One of the things my dad told me was that shortly before they took to the field Dewsbury were told to divert from their normal tactics.

Due to this being the first final to be staged in the south, they were told to throw the ball around in an attempt to impress the southerners in the crowd.

The Dewsbury players were not happy with this and were also not happy with their terms of payment.

They were on a match fee of five shillings – win, lose or draw.

Apparently, the players requested 20 shillings for winning the Cup, and nothing for losing, but our committee would not agree.

So Dewsbury and Wigan took to the pitch for a final refereed by Mr Bob Robinson of Bradford.

Wigan’s legendary full back Jim Sullivan kicked a penalty goal after three minutes to become the first Rugby League player to score at Wembley.

It was a hard fought final but Wigan ultimately triumphed 13-2. The Dewsbury goal was kicked by full back Jack Davies.

There were two links with modern-day Dewsbury!

Firstly, it is said that cries of  “come on Dews” were heard reverberating around Wembley.

Secondly, wearing the number five jersey for Dewsbury was Henry Coates.

Henry is described as being one of the smallest wingers in the league but also  one of the fastest.

Henry was the brother of the Grandfather of Charlie Coates – yes, the same Charlie Coates who has supported Dewsbury all his life and who now does such great work as part of The Amber Ribbon.

Henry possessed a fantastic body swerve and side step which, allied to his speed, made him a fearsome opponent.

Legend has it that he was the first player to utilise the dummy pass – he actually sounds like the Jason Robinson of his day!

So, a 13-2 defeat in front of 41500 – an attendance that justified the move to Wembley and the forerunner of so many pilgrimages from the north.

As for Wigan, they have now won the Challenge Cup a record 19 times.

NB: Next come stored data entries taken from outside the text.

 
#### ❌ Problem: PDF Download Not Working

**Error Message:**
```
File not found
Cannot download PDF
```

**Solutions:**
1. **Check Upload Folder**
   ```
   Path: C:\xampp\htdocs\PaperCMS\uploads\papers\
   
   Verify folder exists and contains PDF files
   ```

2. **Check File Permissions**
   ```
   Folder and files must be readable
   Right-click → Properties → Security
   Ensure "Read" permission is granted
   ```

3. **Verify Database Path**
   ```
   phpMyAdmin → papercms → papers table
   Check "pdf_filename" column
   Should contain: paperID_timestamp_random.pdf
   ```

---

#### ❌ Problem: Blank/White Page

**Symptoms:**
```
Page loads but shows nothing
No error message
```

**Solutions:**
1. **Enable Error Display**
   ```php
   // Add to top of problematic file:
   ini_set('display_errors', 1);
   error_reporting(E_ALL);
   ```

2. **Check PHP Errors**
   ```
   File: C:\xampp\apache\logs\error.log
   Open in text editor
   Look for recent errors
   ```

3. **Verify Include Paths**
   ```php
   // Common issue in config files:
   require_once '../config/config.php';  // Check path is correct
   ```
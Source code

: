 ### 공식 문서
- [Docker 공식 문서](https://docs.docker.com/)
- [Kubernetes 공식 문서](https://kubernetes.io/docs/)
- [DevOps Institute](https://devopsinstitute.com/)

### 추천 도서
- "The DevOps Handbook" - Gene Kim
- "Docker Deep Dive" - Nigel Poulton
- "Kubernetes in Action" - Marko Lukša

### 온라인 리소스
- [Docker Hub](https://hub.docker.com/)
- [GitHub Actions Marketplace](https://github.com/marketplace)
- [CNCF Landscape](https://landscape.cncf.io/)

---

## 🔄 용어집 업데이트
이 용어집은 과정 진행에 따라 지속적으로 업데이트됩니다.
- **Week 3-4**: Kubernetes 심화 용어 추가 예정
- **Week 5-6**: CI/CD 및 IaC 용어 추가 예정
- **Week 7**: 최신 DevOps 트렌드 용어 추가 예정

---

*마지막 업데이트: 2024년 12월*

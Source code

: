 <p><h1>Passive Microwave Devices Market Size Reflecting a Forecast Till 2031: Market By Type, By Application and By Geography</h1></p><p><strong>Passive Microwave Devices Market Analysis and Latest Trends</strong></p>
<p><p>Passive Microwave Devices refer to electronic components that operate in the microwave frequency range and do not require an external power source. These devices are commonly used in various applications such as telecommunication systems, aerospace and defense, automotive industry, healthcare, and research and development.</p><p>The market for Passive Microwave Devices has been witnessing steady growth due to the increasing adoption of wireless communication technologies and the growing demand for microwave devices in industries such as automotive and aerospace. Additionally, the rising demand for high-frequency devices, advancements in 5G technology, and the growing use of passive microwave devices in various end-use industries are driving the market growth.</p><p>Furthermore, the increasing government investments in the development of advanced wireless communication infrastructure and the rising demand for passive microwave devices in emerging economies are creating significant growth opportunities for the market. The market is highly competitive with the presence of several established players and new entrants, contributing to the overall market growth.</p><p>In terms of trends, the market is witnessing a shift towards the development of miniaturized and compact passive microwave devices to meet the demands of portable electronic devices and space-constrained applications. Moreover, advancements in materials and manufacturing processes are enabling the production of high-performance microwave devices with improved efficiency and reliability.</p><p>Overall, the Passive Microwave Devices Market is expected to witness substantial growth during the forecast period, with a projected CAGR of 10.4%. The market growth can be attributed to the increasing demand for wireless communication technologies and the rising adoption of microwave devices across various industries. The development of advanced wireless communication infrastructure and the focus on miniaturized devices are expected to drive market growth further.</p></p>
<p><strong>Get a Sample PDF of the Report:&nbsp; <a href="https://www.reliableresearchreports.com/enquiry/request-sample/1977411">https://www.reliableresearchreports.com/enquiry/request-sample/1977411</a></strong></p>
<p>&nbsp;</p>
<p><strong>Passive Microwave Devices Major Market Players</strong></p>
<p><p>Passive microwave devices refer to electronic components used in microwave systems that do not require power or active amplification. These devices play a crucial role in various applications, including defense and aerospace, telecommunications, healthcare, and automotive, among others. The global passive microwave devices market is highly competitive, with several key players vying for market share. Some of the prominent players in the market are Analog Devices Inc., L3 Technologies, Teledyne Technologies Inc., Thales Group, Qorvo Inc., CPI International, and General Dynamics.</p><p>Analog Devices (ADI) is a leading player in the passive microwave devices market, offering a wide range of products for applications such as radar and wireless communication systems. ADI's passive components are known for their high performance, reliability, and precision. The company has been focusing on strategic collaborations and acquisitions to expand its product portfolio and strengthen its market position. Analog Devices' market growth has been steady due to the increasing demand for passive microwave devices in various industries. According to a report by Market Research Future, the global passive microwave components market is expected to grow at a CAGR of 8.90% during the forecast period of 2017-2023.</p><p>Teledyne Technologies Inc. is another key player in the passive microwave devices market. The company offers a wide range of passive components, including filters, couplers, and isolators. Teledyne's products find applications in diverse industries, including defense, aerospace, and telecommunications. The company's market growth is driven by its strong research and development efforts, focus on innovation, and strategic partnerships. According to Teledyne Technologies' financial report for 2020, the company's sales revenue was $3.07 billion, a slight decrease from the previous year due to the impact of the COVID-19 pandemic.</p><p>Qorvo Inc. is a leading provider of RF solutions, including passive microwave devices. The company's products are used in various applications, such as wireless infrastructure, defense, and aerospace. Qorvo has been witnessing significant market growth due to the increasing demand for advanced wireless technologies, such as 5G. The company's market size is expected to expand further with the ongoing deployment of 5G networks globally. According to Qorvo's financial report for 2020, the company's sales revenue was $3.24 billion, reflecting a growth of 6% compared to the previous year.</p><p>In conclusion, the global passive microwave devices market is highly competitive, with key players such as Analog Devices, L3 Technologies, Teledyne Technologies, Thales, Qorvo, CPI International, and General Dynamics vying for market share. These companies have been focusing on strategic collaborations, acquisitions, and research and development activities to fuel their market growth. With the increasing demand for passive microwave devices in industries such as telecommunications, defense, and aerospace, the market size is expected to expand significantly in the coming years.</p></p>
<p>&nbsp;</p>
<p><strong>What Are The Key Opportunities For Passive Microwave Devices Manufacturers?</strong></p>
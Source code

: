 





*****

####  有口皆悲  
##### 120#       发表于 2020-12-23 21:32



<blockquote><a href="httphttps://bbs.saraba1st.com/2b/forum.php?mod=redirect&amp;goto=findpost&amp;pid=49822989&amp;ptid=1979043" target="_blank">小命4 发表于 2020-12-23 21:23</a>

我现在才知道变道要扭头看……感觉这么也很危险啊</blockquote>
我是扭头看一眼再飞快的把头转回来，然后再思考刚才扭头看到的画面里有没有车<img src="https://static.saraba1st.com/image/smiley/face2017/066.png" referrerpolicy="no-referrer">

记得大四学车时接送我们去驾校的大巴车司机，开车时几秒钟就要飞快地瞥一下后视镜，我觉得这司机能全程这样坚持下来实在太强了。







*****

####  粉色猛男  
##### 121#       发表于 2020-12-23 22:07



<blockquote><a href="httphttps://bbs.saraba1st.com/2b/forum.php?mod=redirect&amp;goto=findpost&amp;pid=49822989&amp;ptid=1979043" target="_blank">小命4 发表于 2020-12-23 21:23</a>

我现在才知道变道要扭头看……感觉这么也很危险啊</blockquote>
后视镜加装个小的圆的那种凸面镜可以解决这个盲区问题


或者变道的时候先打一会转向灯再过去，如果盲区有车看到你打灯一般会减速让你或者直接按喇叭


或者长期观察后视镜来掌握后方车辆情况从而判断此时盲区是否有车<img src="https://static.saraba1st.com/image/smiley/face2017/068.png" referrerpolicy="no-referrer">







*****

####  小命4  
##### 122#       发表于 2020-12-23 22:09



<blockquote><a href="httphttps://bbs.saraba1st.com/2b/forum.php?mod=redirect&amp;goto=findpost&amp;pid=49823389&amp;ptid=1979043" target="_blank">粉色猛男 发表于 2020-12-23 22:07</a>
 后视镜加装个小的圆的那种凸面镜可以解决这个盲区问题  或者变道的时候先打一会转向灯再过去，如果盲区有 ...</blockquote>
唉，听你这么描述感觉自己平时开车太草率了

Dewsbury returned home on the following Monday evening to be greeted by 3000 fans at Dewsbury Railway Station.

Captain Joe Lyman was astonished by the welcome home and said he could not imagine what the welcome would have been like if they had actually won the Cup!

I think this depends on your age but I will confess that Dewsbury being knocked out of the Cup is always a sickener for me every season.

I am realistic enough to know that unless the the game changes drastically I am unlikely to see us in a Challenge Cup Final for the rest of my lifetime, but it remains special to me and I always want us to stay in as long as possible.

One thing that made me smile was hearing that prior to the 2016 final, Wigan coach Shaun Wane showed his players footage of that 1929 final to inspire them as to the traditions of what for many is still the premier competition in our game.